Dantos de Managua – No. 5
- Infielder
- Born: 17 December 1998 (age 27) León, Nicaragua
- Bats: RightThrows: Right
- Stats at Baseball Reference

Medals
Men's baseball
Representing Nicaragua
Central American and Caribbean Games
| Silver medal – second place | 2026 Santo Domingo | Team |

= Brandon Leytón =

Nicaraguan baseball player (born 1998)

Brandon Steven Leytón Olivas (born December 17, 1998) is a Nicaraguan professional baseball infielder who is a free agent. Leytón represents the Nicaragua national baseball team in international competition, including at the 2023 World Baseball Classic.

==Professional career==
===Arizona Diamondbacks===
The son of former baseball player Reymundo Leytón, who played on the Nicaraguan national team, was discovered by Julio Sánchez, manager of the Nicaraguan national team and scout for the Arizona Diamondbacks. He was officially signed as an international free agent by Diamondbacks scout Junior Noboa on January 26, 2016.

He made his professional debut with the Dominican Summer League Diamondbacks, hitting .218/.321/.249 with 22 RBI over 56 appearances. In 2017, Leytón split time between the DSL Diamondbacks and the rookie-level Missoula Osprey of the Pioneer League, batting .277/.325/.423 with four home runs, 24 RBI, and five stolen bases.

Leytón spent all of 2018 with Missoula, batting .274/.309/.419 with six home runs, 34 RBI, and eight stolen bases. He split his 2019 season between the Low-A Hillsboro Hops and Single-A Kane County Cougars, hitting a combined .222/.302/.320 with four home runs, 20 RBI, and four stolen bases while being caught four times. Leytón did not play in a game in 2020 due to the cancellation of the minor league season because of the COVID-19 pandemic.

===Cincinnati Reds===
On December 10, 2010, Leytón was selected by the Cincinnati Reds in the minor league phase of the Rule 5 draft. He played with the Single-A Daytona Tortugas in 2021, slashing .248/.296/.393 with six home runs, 36 RBI, and four stolen bases over 80 games. In 2022, Leytón split the year between the Single-A Daytona Tortugas, Dayton, the Double-A Chattanooga Lookouts, and Triple-A Louisville Bats.

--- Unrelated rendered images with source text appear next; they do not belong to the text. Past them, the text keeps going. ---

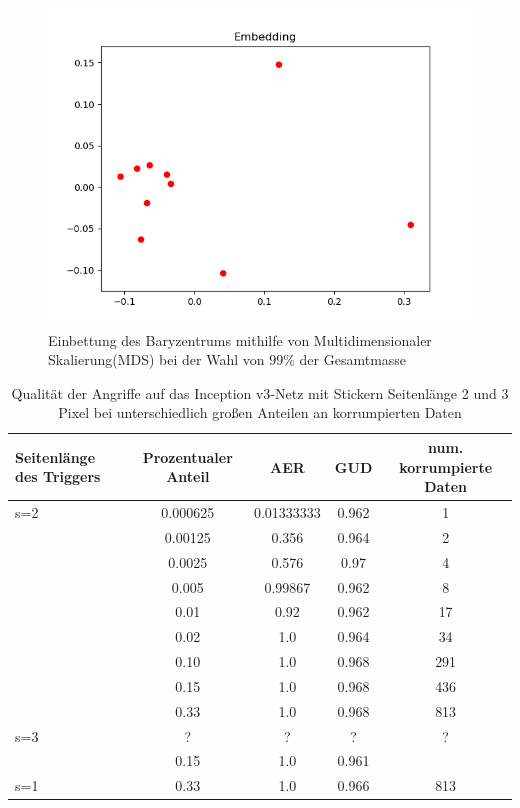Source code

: \documentclass[twoside, 11pt,a4paper]{article}
\numberwithin{equation}{section}
\begin{document}
	\begin{figure}[h]
		\begin{center}
			\includegraphics[width=0.5\textheight]{bary_embedding99.png}
			\caption{Einbettung des Baryzentrums mithilfe von Multidimensionaler Skalierung(MDS) bei der Wahl von $99\%$ der Gesamtmasse}
		\end{center}
	\end{figure}
	
	
	
	
	\begin{table}[ht]
		
		
		\begin{center}
			\begin{tabular}{|l|c|c|c|c|}
				\hline
				Seitenlänge des Triggers& Prozentualer Anteil & AER & GUD & num. korrumpierte Daten \\ \hline
				s=2 & 0.000625 & 0.01333333  & 0.962  & 1 \\
				& 0.00125 & 0.356  & 0.964  & 2 \\
				& 0.0025 & 0.576 & 0.97 & 4 \\
				& 0.005 & 0.99867 & 0.962 & 8 \\
				& 0.01 & 0.92 & 0.962 & 17 \\
				& 0.02 & 1.0 & 0.964 & 34\\ 
				& 0.10 & 1.0 & 0.968 & 291\\
				& 0.15 & 1.0 & 0.968 & 436 \\ 
				& 0.33 & 1.0 & 0.968 & 813 \\ \hline
				s=3 & ? & ? & ? &? \\ 
				& 0.15 & 1.0 & 0.961& \\ \hline
				s=1 & 0.33 & 1.0 & 0.966 & 813 \\ \hline
			\end{tabular}
			\caption{Qualität der Angriffe auf das Inception v3-Netz mit Stickern Seitenlänge 2 und 3 Pixel bei unterschiedlich großen Anteilen an korrumpierten Daten}
			\label{tab:SPA_incv3}	
		\end{center}
	\end{table}
\end{document}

In 84 appearances for the four affiliates, he slashed a cumulative .250/.274/.471 with 11 home runs, 47 RBI, and six stolen bases.

Leytón returned to Chattanooga and Louisville in 2023, but played in only 10 games due to a left hamstring strain. In 26 plate appearances during those games, he went 4-for-23 (.174) with one RBI. Leytón elected free agency following the season on November 6, 2023.

===Winter leagues===
Leytón played with the Leones de León of the Nicaraguan Professional Baseball League during the 2018–19 season, when they won the championship. More recently, he has played with the Tigres de Chinandega during the regular LBPN season. Nevertheless, he rejoined the Leones team representing Nicaragua at the 2025 Serie de las Américas, where he was named to the all-tournament team.

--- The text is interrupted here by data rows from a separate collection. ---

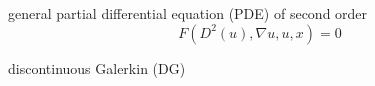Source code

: 
general partial differential equation (PDE) of second order
\[
	F(D^2(u), \nabla u, u, x) = 0
\]

\begin{definition}
	
\end{definition}

discontinuous Galerkin (DG)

Leytón has also played with Tigres de Chinandega in the Germán Pomares Championship, Nicaragua's summer league. At the 2025 Baseball Champions League Americas, he batted .438, going 7-for-16 with two doubles and two home runs in three games.

==International career==
Leytón represents the Nicaragua national baseball team in international competition. At the Americas Qualifying Event for the 2020 Summer Olympics being held in Tokyo in 2021, he posted two hits in nine at-bats. Going into the qualifiers for the 2023 World Baseball Classic, Leytón was considered the best player on the Nicaraguan national team, which was trying to earn its first ever berth in the tournament. He was selected for Nicaragua's 2023 World Baseball Classic roster, registered under the name Steven Leytón. He registered three hits in thirteen at-bats, with one double, one walk, and three strikeouts. Nicaragua was eliminated from the tournament, and would be forced to re-qualify for the 2026 World Baseball Classic.

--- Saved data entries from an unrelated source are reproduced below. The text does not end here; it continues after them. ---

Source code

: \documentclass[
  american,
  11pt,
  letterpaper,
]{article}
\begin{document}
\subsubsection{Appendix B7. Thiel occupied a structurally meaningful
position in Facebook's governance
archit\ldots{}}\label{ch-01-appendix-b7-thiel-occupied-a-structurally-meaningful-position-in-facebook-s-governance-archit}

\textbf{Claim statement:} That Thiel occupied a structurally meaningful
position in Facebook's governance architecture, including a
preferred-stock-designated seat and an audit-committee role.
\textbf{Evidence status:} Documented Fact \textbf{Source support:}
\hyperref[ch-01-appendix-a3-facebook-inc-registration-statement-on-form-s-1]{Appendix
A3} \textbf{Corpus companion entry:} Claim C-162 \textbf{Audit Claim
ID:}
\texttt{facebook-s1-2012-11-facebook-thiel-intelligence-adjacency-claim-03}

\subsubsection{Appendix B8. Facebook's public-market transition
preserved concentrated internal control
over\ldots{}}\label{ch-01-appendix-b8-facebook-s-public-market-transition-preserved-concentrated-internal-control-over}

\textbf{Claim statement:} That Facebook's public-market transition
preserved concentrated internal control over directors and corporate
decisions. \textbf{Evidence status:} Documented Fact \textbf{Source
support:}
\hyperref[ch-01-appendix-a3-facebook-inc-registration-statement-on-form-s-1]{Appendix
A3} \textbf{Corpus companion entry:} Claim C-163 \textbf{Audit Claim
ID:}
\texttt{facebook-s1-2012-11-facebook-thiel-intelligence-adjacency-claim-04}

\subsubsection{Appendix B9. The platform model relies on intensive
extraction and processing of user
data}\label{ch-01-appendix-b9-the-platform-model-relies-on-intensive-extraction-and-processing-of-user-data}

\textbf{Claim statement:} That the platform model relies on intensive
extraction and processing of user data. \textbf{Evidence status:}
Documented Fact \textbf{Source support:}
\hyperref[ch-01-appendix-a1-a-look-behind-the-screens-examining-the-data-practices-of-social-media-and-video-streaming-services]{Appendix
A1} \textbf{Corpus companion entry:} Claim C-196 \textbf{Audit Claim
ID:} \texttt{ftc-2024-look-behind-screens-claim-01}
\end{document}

In February 2025, Leytón was chosen to represent Nicaragua at the 2026 World Baseball Classic qualification. He batted .385, with six hits in thirteen at-bats across Nicaragua's three victories. One of his hits was a solo home run in the 2–1 victory over Spain. He was named one of the ten standout players from the qualifiers by MLB.com, helping Nicaragua qualify to the 2026 tournament undefeated.